───── Records supplied

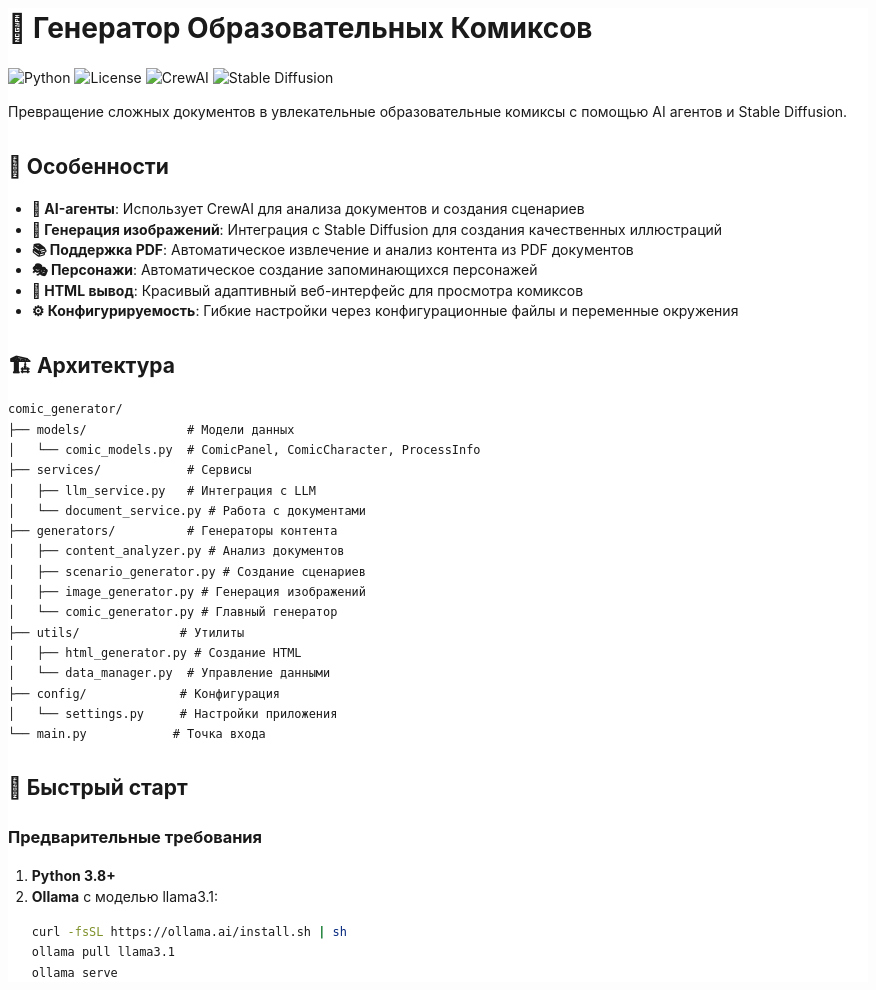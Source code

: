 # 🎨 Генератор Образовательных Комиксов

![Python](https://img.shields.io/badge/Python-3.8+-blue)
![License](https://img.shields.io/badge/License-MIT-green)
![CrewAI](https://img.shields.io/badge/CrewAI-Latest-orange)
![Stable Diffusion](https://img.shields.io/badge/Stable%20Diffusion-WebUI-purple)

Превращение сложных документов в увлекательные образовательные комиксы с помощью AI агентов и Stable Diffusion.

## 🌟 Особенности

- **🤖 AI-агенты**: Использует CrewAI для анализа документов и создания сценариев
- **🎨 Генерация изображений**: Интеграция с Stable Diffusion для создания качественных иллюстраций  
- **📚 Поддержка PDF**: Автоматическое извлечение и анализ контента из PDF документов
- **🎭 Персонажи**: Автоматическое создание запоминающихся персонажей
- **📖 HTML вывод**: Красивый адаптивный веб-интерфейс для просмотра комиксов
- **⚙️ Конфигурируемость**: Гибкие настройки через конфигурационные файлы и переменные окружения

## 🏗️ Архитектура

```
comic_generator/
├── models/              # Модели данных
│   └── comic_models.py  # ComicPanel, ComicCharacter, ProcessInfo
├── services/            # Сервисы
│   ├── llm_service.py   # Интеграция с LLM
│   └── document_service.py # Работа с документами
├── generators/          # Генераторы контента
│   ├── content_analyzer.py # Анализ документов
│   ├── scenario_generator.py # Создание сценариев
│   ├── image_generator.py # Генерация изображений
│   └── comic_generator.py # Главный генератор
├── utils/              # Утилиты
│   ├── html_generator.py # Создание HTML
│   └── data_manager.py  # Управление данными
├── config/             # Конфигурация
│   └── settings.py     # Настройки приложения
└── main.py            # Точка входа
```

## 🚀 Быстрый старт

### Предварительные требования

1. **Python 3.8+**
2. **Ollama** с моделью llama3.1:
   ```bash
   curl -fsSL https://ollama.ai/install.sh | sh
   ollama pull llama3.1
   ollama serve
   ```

──────────
───── Records supplied

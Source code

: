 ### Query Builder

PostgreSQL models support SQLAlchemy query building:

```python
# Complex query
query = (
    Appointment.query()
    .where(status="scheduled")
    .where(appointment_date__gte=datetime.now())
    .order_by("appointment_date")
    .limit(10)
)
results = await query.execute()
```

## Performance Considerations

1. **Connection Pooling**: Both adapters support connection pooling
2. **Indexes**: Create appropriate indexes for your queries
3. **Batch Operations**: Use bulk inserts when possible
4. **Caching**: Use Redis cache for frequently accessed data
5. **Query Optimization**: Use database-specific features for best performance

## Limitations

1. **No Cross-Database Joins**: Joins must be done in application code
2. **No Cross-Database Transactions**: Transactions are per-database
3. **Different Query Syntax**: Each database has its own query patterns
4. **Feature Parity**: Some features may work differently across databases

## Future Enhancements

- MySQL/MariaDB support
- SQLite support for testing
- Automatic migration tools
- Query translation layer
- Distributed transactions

──────────

## Problem description
Starting at the line that has "Превращение сложных документов" and ending at the line that has "- **📖 HTML вывод**: Красивый", please write out the lines above exactly, leaving out all others.

## Solution
Превращение сложных документов в увлекательные образовательные комиксы с помощью AI агентов и Stable Diffusion.

## 🌟 Особенности

- **🤖 AI-агенты**: Использует CrewAI для анализа документов и создания сценариев
- **🎨 Генерация изображений**: Интеграция с Stable Diffusion для создания качественных иллюстраций  
- **📚 Поддержка PDF**: Автоматическое извлечение и анализ контента из PDF документов
- **🎭 Персонажи**: Автоматическое создание запоминающихся персонажей
- **📖 HTML вывод**: Красивый адаптивный веб-интерфейс для просмотра комиксов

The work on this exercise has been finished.